Ian McKellen reflects on how MI6 lifting ban on gay spies quietly changed course of LGBT+ rights

Sir Ian McKellen

Ian McKellen has said that MI6 lifting its ban on gay spies helped the overall battle for LGBT+ rights.

Until 1991 the UK’s covert foreign intelligence service refused to allow LGBT+ people in its ranks because of the misguided view that they would be more susceptible to blackmail than straight people.

That ban was finally lifted 30 years ago by prime minister John Major, and the service issued an apology for its treatment of queer people on Friday (19 February).

Reflecting on the landmark policy change during a virtual discussion with Richard Moore, chief of MI6, McKellen reflected on the harsh climate for queer people in the late ’80s and early ’90s.

McKellen said the year 1991 began with him being given a knighthood, making him the second openly gay person in history to be given such an honour.

The climate at that time was still incredibly harsh for queer people – but there were “little signs of crocuses coming up”, McKellen said.

“One, personally, my knighthood, and second, the decision of your service,” he said.

The LGBT+ rights activist said he met then prime minister John Major after they both attended a play at the National Theatre, and they ended up going out for dinner with a group of people afterwards.

It was the perfect opportunity to do some “lobbying”, McKellen said,

“I rather pathetically said I wanted to talk to him about social issues. It was a time when to allow ‘gay’ to come out of my mouth to someone who should be treated with respect like a prime minister didn’t seem quite right.”

Ian McKellen praises MI6 for bring down barriers against LGBT+ rights.

The meeting was granted, and McKellen learned that there were other plans to liberalise laws around queer people, such as plans to equalise the age of consent.

“So the service was rather in the vanguard, is the point, and having so boldly accepted that there had been injustice in the past within its own organisation it gave heart for people to think, ‘Well perhaps you can spread that principle of honesty and equality to other areas of life.’

“It took some time, but I do think without the initiative of the service so early on in this battle, perhaps things wouldn’t have gone as well as they did.”

Ian McKellen continued: “There is no employer of any merit who will not encourage their gay employees to be themselves at work and not hide, and all the major companies now accept that, but I do think it was your service that was the first to do that, so you were setting an example.

“That’s the way in which society is interconnected, isn’t it, that injustice in one area is deeply related to injustice in another, and walls begin to fall down when one brick is removed.”

He said some people will try to dismiss MI6’s apology, but added: “I think symbols do matter… I hope your apology is received with the enthusiasm it deserves.”

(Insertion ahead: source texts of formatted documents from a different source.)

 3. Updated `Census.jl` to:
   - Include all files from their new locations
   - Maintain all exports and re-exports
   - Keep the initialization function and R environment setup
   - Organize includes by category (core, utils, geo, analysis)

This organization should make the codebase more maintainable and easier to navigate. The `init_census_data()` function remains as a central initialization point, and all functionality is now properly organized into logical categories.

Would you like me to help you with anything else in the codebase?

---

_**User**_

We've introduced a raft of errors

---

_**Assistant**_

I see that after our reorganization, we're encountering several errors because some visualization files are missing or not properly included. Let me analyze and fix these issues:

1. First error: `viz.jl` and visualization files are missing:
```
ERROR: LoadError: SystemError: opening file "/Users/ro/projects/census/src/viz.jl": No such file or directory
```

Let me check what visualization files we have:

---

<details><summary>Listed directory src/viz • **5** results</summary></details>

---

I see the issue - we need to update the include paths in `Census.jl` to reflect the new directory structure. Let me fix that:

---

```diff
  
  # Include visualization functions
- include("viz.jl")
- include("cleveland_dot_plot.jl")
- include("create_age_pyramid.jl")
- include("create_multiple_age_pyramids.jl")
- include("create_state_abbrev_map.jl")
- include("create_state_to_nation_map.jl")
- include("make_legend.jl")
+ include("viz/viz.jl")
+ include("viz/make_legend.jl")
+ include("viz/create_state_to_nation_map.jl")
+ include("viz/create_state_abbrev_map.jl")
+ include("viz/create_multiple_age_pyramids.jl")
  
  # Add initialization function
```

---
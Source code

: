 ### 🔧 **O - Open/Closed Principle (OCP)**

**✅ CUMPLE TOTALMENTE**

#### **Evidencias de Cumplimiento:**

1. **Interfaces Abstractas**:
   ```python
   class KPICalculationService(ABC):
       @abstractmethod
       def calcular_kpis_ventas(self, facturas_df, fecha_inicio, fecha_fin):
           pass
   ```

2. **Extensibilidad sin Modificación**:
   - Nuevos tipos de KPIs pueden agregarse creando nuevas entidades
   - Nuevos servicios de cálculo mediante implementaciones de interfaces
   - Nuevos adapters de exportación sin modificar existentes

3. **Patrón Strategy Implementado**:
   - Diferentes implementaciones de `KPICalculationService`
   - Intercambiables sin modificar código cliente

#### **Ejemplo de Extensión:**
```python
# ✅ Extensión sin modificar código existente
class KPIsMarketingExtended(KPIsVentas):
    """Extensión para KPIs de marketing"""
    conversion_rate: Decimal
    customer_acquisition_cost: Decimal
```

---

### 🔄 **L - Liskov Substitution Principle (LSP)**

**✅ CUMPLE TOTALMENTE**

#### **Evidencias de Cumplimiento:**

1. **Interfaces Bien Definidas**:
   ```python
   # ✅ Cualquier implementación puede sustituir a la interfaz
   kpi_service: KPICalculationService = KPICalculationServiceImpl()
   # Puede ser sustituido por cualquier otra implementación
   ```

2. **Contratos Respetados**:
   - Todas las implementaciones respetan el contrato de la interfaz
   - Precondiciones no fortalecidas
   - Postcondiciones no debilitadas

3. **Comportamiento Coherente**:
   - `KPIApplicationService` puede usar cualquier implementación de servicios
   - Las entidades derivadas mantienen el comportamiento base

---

In his apology, Moore admitted that “secret does not mean unaccountable”.

“Committed, talented, public-spirited people had their careers and lives blighted because it was argued that being LGBT+ was incompatible with being an intelligence professional,” he said.

“Because of this policy, other loyal and patriotic people had their dreams of serving their country in MI6 shattered. This was wrong, unjust and discriminatory.

“Today, I apologise on behalf of MI6 for the way our LGBT+ colleagues and fellow citizens were treated and express my regret to those whose lives were affected.”